So, although I still feel that automation pushes in the direction of dictatorship, in the emulation case, I do feel a bit silly making mechanistic or “inside view” arguments given how foreign this possible future is to us. I also think the outside view continues to be relevant. At the same time, though, there might be a somewhat stronger case for just throwing up our hands and beginning from a non-informative 50⁄50 prior instead of trying to think too hard about base rates.
Yep! I’m including these scenarios in the prediction.
So now I’m thinking that maybe your prediction, if accurate, is quite concerning. It sounds like you believe the future could take roughly the following forms:
There are no longer really people or they no longer really govern themselves. Subtypes:
Extinction
A post-human/transhuman scenario (could be good or bad)
There are still essentially people, but something else is very much in control (probably AI; could be either aligned or misaligned with what we do/should value)
There are still essentially people and they still govern themselves, and there’s “something like a 4-in-5 chance that the portion of people living under a proper democracy will be substantially lower than it is today”
That sounds to me like a 4-in-5 chance of something that might probably itself be an existential catastrophe (global authoritarianism that lasts indefinitely long), or might substantially increase the chances of some other existential catastrophe (e.g., because it’s harder to have a long reflection and so bad values get locked in)
So that makes it sound like we might want to aim for good post-human/transhuman scenarios (if aiming for the good versions specifically is relatively tractable), or for good scenarios in which something non-human is very much in control (like developing a friendly agential AI).
But maybe you don’t see possibility 2 as necessarily that concerning? E.g., maybe you think that something like mild or genuinely enlightened and benevolent authoritarianism accounts for a substantial part of the likelihood of authoritarianism?
(Also, I’m aware that, as you emphasise, the “4-in-5” claim shouldn’t be taken too seriously. I’m sort of using it as a springboard for thought—something like “If the rough worldview that tentatively generated that probability turned out to be totally correct, how concerned should I be and what futures should I try to bring about?”
So that makes it sound like we might want to aim for good post-human/transhuman scenarios (if aiming for the good versions specifically is relatively tractable), or for good scenarios in which something non-human is very much in control (like developing a friendly agential AI).

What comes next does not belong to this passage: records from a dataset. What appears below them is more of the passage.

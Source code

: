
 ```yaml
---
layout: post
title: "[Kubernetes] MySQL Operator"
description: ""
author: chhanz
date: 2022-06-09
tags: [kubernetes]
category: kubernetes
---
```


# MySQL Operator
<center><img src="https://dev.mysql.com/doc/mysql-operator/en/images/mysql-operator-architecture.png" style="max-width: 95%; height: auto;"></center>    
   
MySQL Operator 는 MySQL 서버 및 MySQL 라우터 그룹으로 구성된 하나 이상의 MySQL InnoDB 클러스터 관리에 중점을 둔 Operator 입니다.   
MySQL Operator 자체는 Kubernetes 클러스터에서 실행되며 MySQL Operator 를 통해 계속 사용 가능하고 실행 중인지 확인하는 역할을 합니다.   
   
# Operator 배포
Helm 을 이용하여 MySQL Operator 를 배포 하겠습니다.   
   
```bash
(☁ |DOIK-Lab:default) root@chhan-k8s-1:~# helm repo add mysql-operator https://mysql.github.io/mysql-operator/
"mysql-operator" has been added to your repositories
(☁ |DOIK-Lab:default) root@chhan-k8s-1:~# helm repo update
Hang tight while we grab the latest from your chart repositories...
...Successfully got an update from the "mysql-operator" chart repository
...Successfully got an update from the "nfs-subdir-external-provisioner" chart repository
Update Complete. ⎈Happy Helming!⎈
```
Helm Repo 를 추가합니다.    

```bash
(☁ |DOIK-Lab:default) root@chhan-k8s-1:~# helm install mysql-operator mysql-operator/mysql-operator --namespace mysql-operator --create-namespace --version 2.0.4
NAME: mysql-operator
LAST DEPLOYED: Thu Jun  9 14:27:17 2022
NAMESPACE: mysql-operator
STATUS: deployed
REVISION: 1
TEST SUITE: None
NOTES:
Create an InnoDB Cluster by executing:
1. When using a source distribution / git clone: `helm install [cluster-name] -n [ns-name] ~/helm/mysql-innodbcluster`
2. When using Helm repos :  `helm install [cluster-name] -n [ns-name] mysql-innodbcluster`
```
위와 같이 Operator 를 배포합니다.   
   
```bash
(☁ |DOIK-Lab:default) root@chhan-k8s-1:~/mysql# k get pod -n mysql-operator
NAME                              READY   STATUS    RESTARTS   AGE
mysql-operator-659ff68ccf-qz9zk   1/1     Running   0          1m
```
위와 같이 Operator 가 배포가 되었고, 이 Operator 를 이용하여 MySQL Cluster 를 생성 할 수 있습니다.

I’m not sure if that follows. I mainly think that the meaning of the question “Will the future be democratic?” becomes much less clear when applied to fully/radically post-human futures. But I’m not sure if I see a natural reason to think that the futures would be ‘politically better’ than futures that are more recognizably human. So, at least at the moment, I’m not inclined to treat this as a major reason to push for a more or less post-human future.

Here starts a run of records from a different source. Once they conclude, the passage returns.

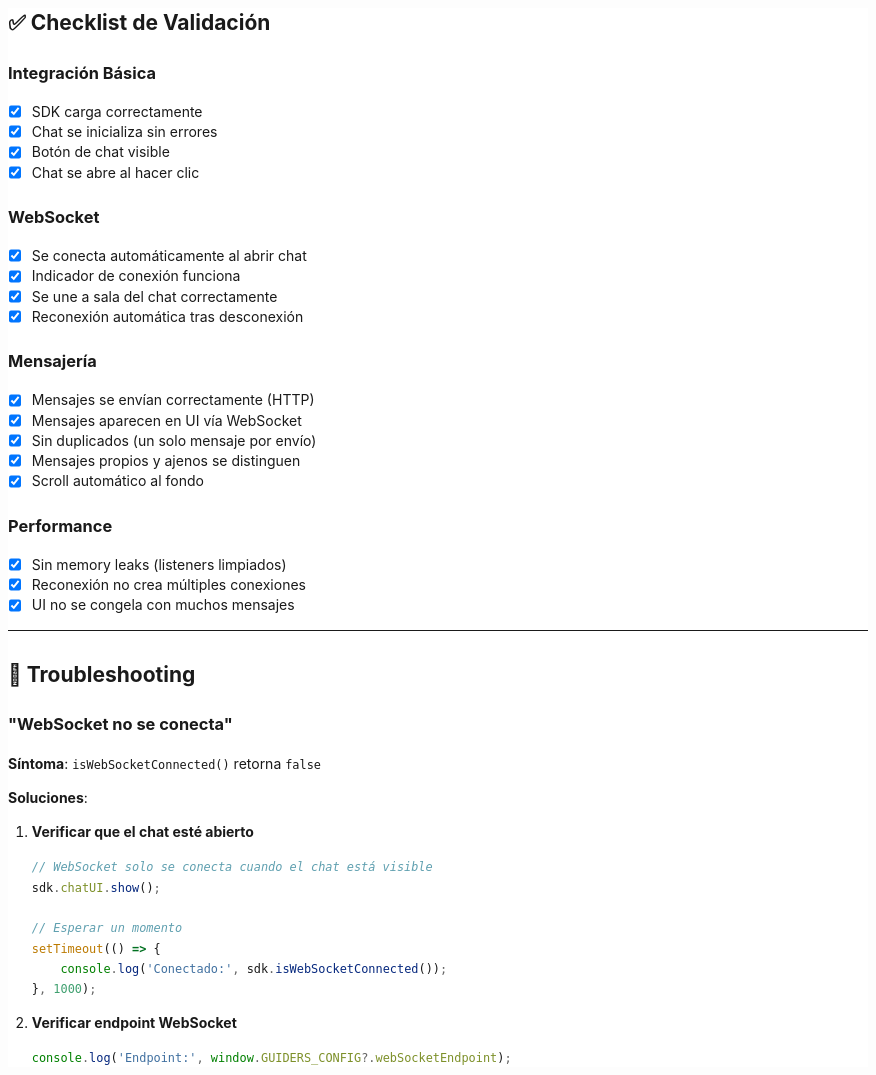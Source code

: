 ## ✅ Checklist de Validación

### Integración Básica
- [x] SDK carga correctamente
- [x] Chat se inicializa sin errores
- [x] Botón de chat visible
- [x] Chat se abre al hacer clic

### WebSocket
- [x] Se conecta automáticamente al abrir chat
- [x] Indicador de conexión funciona
- [x] Se une a sala del chat correctamente
- [x] Reconexión automática tras desconexión

### Mensajería
- [x] Mensajes se envían correctamente (HTTP)
- [x] Mensajes aparecen en UI vía WebSocket
- [x] Sin duplicados (un solo mensaje por envío)
- [x] Mensajes propios y ajenos se distinguen
- [x] Scroll automático al fondo

### Performance
- [x] Sin memory leaks (listeners limpiados)
- [x] Reconexión no crea múltiples conexiones
- [x] UI no se congela con muchos mensajes

---

## 🐛 Troubleshooting

### "WebSocket no se conecta"

**Síntoma**: `isWebSocketConnected()` retorna `false`

**Soluciones**:

1. **Verificar que el chat esté abierto**
   ```javascript
   // WebSocket solo se conecta cuando el chat está visible
   sdk.chatUI.show();
   
   // Esperar un momento
   setTimeout(() => {
       console.log('Conectado:', sdk.isWebSocketConnected());
   }, 1000);
   ```

2. **Verificar endpoint WebSocket**
   ```javascript
   console.log('Endpoint:', window.GUIDERS_CONFIG?.webSocketEndpoint);
   ```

That sounds to me like a 4-in-5 chance of something that might probably itself be an existential catastrophe (global authoritarianism that lasts indefinitely long), or might substantially increase the chances of some other existential catastrophe (e.g., because it’s harder to have a long reflection and so bad values get locked in).… But maybe you don’t see [this possibility] as necessarily that concerning? E.g., maybe you think that something like mild or genuinely enlightened and benevolent authoritarianism accounts for a substantial part of the likelihood of authoritarianism?
On the implications of my prediction for future people:
I definitely think of my prediction as, at least, bad news for future people. I’m a little unsure exactly how bad the news is, though.

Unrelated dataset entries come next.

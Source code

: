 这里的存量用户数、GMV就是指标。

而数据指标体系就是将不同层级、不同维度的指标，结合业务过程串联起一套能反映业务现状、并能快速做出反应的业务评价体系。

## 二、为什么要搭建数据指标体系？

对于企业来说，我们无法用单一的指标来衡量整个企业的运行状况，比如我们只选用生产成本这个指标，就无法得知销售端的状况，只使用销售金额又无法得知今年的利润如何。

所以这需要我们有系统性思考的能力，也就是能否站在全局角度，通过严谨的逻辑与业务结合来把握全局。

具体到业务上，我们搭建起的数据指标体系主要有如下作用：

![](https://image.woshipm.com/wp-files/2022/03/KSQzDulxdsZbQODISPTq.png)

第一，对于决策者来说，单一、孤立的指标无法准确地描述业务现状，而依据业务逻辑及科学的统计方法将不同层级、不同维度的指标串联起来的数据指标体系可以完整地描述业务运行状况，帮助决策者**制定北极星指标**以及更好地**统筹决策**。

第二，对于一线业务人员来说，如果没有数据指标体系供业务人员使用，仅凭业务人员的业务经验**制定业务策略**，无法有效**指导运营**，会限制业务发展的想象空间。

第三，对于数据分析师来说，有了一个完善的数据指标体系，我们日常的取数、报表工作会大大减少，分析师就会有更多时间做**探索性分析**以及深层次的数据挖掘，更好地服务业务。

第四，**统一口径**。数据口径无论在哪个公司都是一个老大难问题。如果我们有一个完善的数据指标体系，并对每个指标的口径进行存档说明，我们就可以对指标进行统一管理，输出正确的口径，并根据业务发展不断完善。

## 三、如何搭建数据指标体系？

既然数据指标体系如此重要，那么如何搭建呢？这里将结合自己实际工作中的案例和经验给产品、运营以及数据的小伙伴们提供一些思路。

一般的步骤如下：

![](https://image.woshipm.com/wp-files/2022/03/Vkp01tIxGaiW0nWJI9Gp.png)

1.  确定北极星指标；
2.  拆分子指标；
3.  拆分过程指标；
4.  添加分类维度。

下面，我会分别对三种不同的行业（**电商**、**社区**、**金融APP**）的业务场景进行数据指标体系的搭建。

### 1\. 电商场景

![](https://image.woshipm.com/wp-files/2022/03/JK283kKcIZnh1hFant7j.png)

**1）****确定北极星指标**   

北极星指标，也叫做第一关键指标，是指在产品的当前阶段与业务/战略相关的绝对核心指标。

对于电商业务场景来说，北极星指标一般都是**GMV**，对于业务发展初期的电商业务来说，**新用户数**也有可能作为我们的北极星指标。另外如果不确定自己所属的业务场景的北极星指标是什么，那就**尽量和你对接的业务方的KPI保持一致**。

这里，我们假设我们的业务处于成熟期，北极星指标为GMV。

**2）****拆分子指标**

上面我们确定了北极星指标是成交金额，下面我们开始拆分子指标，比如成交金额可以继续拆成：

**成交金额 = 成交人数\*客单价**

Democratic governments are currently, on average, much better for the people who live under them. It’s not always possible to be totally sure of causation, but massacres, famines, serious suppressions of liberties, etc., have clearly been much more common under dictatorial governments than democratic governments. There are also pretty basic reasons to expect democracies to typically better for the people under them: there’s a stronger link between government decisions and people’s preferences. I expect this logic to hold, even if a lot of the specific ways in which dictatorships are on average worse than democracies (like higher famine risk) become less relevant in the future.
At the same time, I’m not sure we should be imagining a dystopia. Most people alive today live under dictatorial governments, and, for most of these people, daily life doesn’t feel like a boot on the face. The average person in Hanoi, for example, doesn’t think of themselves as living in the midst of catastrophe. Growing prosperity and some forms of technological progress are also reasons to expect quality of life to go up over time, even if the political situation deteriorates.
So I just want to clarify that, even though I’m predicting a counterfactually worse outcome, I’m not necessarily predicting a dystopia for most people, or a scenario in which most people’s lives are net negative. A dystopian future is conceivable, but doesn’t necessarily follow from a lack of democracy.
On the implications of my prediction for “value lock-in,” more broadly:
I think the main benefit of democracy, in this case, is that we should probably expect a wider range of values to be taken into account when important decisions with long-lasting consequences are made. Inclusiveness and pluralism of course doesn’t always imply morally better outcomes. But moral uncertainty considerations probably push in the direction of greater inclusivity/pluralism being good, in expectation. From some perspectives, it’s also inherently morally valuable for important decisions to be made in inclusive/pluralistic ways. Finally, I expect the average dictator to have worse values than the average non-dictator.
I actually haven’t thought very hard about the implications of dictatorship and democracy for value lock-in, though. I think I also probably have a bit of a reflexive bias toward democracy here.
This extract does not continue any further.